This summer I participated in the internship program offered by the University of Tokyo. Three other students and I worked in the Japan External Trade Organization (JETRO) for one month. I worked in the overseas research department.
My job was to support the JETRO staff and to do a study on a topic related to current trade or investment matters. One of my tasks was to assist in the maintenance and update of databases. There were several changes in Korea this year because of the election of a new government which resulted with the merger or separation of various government departments. I collected the latest information related to Korean FTAs and translated them into Japanese.
Staff from the overseas research department and other divisions gave us lectures on their work and economic trends. One of the presentations from my supervisor covered the Japanese system of taxation. In addition to the history and structure of the Japanese tax system, we discussed and explored current challenges and problems. The most interesting part was the reason behind the comparative decline of the income tax. Related to this, my supervisor also went in depth on the consumption tax issue, pension issue and the pros and cons of Abenomics specifically concerning government purchase.

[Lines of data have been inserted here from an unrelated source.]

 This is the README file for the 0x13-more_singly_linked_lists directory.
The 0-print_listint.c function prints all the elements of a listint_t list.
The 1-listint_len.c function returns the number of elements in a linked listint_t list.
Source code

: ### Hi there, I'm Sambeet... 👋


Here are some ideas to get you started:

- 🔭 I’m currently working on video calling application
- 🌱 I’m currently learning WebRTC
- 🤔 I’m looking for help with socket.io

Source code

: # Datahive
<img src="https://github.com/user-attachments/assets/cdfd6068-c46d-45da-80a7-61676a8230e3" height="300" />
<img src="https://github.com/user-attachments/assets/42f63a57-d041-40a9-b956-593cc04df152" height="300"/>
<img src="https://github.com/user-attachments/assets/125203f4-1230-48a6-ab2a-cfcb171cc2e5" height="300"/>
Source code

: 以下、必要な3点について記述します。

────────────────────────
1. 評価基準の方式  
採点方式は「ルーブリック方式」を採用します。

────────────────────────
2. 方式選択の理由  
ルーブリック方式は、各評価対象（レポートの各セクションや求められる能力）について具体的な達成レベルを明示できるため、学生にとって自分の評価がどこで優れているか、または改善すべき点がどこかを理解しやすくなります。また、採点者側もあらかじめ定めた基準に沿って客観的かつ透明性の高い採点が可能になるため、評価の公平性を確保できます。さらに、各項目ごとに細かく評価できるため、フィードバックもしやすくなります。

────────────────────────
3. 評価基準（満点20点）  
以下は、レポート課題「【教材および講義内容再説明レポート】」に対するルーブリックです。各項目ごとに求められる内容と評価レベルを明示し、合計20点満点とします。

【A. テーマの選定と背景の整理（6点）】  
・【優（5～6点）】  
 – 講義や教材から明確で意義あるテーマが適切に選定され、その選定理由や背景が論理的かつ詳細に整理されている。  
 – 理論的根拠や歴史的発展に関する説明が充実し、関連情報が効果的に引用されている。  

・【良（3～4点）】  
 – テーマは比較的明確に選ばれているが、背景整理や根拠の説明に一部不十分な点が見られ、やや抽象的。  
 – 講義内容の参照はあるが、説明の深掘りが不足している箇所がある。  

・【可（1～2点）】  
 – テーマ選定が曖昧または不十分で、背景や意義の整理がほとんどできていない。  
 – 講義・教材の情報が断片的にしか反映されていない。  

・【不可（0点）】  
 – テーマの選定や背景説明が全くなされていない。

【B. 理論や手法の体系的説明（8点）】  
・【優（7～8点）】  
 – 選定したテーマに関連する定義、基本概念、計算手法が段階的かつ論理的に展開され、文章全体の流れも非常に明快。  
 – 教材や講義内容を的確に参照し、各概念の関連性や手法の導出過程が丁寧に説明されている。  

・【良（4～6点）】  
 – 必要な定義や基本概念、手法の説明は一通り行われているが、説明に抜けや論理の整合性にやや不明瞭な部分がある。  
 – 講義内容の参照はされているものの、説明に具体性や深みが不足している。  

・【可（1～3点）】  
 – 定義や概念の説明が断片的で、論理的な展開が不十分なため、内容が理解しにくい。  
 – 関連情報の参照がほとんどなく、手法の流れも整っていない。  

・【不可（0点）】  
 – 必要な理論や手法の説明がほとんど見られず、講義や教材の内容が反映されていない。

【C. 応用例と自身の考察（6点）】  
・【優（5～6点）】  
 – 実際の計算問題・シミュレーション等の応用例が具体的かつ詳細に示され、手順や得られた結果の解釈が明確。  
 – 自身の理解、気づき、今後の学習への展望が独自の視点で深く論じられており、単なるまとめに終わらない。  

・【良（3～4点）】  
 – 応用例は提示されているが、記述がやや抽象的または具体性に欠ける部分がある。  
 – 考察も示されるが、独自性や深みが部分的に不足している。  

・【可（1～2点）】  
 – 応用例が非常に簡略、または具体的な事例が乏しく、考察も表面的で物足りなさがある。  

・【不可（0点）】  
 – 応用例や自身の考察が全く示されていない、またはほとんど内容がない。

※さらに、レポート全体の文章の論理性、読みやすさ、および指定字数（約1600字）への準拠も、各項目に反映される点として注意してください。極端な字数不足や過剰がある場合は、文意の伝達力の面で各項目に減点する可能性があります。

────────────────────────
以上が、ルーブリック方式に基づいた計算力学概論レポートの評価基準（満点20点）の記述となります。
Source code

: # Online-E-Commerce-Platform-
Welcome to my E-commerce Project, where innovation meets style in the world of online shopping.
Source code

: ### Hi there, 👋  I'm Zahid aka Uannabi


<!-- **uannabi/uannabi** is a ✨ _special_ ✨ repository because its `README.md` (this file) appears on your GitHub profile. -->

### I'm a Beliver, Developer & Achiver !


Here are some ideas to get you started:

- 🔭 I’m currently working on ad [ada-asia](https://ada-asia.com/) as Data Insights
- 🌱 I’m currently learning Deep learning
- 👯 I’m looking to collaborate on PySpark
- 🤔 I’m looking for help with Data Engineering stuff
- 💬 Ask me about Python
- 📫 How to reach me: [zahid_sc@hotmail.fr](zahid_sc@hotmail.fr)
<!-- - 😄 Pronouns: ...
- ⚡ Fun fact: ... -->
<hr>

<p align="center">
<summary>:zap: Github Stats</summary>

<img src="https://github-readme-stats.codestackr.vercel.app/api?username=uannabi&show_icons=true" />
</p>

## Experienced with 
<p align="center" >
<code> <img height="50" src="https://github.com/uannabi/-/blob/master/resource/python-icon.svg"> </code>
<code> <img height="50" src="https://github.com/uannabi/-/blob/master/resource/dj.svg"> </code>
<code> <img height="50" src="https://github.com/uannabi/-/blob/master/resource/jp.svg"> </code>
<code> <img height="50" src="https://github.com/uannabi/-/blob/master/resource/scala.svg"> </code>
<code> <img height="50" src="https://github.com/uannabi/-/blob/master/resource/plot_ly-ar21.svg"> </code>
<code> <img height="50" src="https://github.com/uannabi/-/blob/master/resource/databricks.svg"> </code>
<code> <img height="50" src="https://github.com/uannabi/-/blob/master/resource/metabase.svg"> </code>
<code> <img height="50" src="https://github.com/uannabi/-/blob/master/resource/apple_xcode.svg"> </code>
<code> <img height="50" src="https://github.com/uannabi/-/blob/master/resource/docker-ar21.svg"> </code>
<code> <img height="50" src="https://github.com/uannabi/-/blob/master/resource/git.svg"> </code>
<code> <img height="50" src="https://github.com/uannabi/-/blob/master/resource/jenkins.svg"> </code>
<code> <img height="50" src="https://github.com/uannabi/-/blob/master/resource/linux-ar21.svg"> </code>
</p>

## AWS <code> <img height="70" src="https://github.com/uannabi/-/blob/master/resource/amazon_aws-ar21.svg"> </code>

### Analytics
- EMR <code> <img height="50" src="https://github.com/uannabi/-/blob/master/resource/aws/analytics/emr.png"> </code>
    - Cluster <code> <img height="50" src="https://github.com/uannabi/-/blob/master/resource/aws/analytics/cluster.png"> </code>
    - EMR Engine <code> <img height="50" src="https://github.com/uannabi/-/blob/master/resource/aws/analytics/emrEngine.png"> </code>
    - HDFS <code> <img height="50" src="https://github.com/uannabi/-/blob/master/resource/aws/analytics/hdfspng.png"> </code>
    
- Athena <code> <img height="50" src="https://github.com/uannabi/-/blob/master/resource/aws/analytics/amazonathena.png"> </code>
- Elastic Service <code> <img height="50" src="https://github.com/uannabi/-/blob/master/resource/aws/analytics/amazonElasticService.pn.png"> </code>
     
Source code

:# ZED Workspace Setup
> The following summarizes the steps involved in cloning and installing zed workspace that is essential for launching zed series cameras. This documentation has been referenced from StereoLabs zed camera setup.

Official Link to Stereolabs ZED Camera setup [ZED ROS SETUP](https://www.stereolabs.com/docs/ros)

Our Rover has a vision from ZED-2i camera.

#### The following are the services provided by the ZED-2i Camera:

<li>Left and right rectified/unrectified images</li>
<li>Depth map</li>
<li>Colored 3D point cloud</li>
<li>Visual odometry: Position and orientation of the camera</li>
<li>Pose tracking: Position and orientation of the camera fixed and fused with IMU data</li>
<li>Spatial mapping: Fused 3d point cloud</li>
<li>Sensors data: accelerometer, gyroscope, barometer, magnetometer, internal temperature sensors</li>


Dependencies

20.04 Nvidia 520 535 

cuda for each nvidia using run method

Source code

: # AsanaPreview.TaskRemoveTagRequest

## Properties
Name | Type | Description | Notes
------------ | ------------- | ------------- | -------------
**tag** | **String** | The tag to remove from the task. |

I was surprised by the effectiveness of JETRO’s J-file system, a database search tool for various statistics and other information. Unlike many other systems I have experienced before, J-file easily searches through an array of complicated resources. At the end of the internship, we were asked to give a presentation on our work. Specifically, my project dealt with the performance of small and medium Korean enterprises in the Chinese market. With the JETRO library and the J-file system, I was able to effectively use many sources for my project, in addition to the advice given to me by my supervisor. To make my project more practical, I also interviewed many people who are doing business in China. About 30 JETRO staff members came to see our presentations. I was anxious to share my results with so many experts but I learned very much from this experience.
The most enjoyable part of my internship was simply having the opportunity to interact with JETRO staff on a daily basis. We had many interesting conversations on current issues. One of my lecturers was the chief director of the Japan pavilion in the Yeosu expo. He stayed in Korea from the 1970s. Hearing a Japanese perspective about that time period was special and new to me. The opportunities to have such exchanges came frequently. For lunch, we always ate with the JETRO staff and sometimes we enjoyed after work nomikai.
Working at JETRO has not only enhanced my knowledge about economics, but also provided me with an insider’s view into the performance and structure of Japanese organizations. These are experiences that I will cherish for the rest of my life.